* [Problem]: Looking at the data below, state how many lines contain "required". No other words are wanted.
··· Task input ···
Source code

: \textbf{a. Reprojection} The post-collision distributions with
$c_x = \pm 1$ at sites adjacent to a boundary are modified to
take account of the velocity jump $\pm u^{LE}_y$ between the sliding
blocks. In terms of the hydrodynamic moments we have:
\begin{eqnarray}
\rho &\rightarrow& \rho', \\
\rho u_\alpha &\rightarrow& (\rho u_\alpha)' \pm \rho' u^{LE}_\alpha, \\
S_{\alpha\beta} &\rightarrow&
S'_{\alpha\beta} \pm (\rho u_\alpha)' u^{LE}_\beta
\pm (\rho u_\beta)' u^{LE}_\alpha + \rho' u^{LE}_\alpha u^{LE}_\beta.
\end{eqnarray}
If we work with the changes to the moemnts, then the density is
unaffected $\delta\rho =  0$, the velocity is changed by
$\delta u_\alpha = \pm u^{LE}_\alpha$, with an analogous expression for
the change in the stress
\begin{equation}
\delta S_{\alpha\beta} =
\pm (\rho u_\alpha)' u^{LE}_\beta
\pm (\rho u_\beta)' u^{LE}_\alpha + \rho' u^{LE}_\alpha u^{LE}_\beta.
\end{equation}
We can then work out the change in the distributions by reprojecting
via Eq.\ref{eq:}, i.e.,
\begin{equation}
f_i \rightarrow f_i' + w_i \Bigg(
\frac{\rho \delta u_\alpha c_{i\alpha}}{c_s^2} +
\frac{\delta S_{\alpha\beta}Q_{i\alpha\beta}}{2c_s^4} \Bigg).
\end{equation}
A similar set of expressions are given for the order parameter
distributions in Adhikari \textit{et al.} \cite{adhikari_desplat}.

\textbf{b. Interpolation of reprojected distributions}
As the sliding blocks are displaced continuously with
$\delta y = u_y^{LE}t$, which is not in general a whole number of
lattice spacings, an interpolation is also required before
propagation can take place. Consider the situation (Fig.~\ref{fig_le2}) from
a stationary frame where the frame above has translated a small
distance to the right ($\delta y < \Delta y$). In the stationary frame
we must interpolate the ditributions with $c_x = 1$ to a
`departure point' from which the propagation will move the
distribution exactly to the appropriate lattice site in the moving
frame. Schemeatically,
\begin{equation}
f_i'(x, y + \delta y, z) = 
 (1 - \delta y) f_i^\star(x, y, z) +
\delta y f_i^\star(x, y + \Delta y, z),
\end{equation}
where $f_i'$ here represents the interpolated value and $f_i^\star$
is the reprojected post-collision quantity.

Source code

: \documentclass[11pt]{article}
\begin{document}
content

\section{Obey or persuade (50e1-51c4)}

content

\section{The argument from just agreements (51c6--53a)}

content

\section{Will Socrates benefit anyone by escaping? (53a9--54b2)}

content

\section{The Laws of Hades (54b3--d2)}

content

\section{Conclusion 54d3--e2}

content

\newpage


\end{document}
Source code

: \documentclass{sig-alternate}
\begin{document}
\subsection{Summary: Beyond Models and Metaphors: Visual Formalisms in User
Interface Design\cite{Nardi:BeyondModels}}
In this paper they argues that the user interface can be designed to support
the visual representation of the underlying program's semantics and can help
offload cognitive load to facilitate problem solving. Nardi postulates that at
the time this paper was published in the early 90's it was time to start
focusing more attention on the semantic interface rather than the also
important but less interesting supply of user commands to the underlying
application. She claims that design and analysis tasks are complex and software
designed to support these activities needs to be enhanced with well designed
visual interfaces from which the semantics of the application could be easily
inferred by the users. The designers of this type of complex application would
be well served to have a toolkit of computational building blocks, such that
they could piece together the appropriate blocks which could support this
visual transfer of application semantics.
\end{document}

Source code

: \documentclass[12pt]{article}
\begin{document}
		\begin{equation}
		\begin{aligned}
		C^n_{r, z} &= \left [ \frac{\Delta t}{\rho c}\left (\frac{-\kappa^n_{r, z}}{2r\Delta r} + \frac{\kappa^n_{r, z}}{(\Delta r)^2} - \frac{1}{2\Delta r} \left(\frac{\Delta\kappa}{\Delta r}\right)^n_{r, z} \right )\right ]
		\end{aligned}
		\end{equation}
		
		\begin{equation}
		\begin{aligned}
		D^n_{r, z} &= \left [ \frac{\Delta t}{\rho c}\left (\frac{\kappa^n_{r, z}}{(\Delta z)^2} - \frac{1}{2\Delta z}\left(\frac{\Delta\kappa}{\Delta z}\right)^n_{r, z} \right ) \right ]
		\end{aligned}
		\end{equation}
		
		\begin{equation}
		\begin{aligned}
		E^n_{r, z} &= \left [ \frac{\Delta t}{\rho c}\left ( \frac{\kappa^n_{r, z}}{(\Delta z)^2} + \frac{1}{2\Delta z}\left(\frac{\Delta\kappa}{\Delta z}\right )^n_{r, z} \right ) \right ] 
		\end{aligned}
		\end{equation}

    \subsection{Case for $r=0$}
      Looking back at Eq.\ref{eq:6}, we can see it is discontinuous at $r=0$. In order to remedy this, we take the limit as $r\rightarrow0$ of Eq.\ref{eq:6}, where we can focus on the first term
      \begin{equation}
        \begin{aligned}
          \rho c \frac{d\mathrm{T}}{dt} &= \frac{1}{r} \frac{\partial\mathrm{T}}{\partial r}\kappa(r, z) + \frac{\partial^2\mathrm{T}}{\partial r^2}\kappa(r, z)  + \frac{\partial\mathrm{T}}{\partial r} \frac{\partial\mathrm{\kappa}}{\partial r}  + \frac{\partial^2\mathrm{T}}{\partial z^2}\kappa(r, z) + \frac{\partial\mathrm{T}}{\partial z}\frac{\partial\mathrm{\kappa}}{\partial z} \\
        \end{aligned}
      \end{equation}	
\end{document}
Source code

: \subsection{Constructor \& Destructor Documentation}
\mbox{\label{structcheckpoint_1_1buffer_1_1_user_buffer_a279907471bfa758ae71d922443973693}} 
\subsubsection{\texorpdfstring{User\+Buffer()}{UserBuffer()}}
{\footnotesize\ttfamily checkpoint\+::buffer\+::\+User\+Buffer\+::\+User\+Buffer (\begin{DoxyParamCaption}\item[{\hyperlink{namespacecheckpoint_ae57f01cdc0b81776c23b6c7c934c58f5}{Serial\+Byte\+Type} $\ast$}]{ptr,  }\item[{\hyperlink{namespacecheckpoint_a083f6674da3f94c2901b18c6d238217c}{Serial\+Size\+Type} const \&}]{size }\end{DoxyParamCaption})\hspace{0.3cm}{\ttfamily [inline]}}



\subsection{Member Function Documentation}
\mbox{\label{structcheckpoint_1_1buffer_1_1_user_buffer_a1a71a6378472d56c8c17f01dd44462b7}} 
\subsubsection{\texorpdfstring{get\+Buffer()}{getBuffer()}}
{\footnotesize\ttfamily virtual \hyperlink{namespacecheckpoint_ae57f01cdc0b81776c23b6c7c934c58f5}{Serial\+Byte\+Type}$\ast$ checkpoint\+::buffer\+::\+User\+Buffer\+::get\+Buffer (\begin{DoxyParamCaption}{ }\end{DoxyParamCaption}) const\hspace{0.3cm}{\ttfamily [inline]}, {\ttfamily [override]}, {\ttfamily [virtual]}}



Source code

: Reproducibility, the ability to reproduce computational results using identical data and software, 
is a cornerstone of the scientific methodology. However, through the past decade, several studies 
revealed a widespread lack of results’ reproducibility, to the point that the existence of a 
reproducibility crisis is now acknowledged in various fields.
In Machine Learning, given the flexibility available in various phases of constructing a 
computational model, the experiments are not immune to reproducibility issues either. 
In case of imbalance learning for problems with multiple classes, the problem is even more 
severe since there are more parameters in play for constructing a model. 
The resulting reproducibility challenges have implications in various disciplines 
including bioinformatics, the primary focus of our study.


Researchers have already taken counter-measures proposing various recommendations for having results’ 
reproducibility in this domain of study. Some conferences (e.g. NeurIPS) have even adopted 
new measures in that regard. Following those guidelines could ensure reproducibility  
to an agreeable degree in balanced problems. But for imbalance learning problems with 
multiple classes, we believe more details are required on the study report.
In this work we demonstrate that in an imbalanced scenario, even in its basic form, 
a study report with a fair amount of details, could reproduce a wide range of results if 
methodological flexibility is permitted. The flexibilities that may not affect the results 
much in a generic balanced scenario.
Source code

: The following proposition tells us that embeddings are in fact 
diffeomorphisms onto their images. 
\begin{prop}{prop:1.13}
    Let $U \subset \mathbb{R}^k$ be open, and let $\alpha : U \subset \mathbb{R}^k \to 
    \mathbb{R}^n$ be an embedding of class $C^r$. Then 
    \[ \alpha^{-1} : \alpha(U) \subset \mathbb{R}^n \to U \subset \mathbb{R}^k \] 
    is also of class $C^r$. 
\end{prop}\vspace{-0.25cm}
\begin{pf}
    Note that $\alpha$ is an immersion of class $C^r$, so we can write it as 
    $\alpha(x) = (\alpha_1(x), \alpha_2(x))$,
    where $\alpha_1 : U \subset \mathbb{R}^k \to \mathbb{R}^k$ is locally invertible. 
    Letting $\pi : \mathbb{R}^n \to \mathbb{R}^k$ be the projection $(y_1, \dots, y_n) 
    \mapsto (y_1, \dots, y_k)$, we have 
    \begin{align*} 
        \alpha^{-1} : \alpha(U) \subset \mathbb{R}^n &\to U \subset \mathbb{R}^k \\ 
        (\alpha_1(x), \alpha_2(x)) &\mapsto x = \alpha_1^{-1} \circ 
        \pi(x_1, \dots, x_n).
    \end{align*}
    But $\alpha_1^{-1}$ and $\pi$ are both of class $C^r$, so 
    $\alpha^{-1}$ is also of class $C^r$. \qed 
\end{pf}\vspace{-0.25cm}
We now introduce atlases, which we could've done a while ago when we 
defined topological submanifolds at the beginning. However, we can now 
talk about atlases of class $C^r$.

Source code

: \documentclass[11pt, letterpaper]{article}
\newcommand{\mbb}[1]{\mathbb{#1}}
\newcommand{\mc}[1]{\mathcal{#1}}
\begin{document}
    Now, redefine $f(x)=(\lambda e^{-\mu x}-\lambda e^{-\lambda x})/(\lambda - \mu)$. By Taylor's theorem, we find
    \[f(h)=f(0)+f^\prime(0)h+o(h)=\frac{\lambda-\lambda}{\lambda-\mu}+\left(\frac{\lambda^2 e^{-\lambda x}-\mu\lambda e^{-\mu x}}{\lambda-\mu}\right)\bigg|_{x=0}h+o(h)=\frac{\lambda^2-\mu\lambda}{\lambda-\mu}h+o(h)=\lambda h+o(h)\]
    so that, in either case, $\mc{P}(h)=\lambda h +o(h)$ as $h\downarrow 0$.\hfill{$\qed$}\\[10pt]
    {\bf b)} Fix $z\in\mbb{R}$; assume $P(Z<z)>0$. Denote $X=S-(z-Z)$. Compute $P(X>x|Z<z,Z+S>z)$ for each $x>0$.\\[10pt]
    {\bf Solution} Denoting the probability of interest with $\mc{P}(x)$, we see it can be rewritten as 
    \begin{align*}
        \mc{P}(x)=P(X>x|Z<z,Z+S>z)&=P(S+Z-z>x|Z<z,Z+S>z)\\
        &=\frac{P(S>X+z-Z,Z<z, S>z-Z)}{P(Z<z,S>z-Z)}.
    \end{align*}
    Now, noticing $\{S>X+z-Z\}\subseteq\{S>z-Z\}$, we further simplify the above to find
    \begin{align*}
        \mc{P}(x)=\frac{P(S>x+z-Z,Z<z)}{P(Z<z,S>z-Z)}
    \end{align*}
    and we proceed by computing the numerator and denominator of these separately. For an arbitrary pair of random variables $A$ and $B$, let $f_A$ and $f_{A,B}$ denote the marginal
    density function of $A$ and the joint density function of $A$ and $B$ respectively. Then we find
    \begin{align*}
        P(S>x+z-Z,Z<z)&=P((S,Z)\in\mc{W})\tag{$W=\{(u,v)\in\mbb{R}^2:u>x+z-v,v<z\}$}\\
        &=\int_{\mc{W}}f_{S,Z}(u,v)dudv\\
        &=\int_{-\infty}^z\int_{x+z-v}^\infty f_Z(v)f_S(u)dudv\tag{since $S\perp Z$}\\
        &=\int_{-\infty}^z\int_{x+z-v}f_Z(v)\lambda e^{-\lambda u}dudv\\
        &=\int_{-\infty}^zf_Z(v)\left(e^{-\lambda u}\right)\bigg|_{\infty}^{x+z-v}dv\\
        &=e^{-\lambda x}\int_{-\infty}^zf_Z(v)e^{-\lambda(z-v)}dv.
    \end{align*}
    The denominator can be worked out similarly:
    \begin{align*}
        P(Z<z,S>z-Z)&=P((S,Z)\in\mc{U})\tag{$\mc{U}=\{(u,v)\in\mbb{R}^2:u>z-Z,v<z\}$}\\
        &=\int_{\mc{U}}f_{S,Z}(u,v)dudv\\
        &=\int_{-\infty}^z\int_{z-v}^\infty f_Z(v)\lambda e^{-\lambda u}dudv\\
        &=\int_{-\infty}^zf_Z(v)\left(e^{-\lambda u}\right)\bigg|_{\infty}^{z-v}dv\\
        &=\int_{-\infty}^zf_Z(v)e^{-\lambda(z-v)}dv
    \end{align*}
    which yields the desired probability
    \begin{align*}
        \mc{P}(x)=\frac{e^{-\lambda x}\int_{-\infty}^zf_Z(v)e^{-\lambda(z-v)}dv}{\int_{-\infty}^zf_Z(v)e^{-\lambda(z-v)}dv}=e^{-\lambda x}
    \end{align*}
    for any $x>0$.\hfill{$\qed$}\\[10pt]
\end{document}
···
* [Problem solution]: 2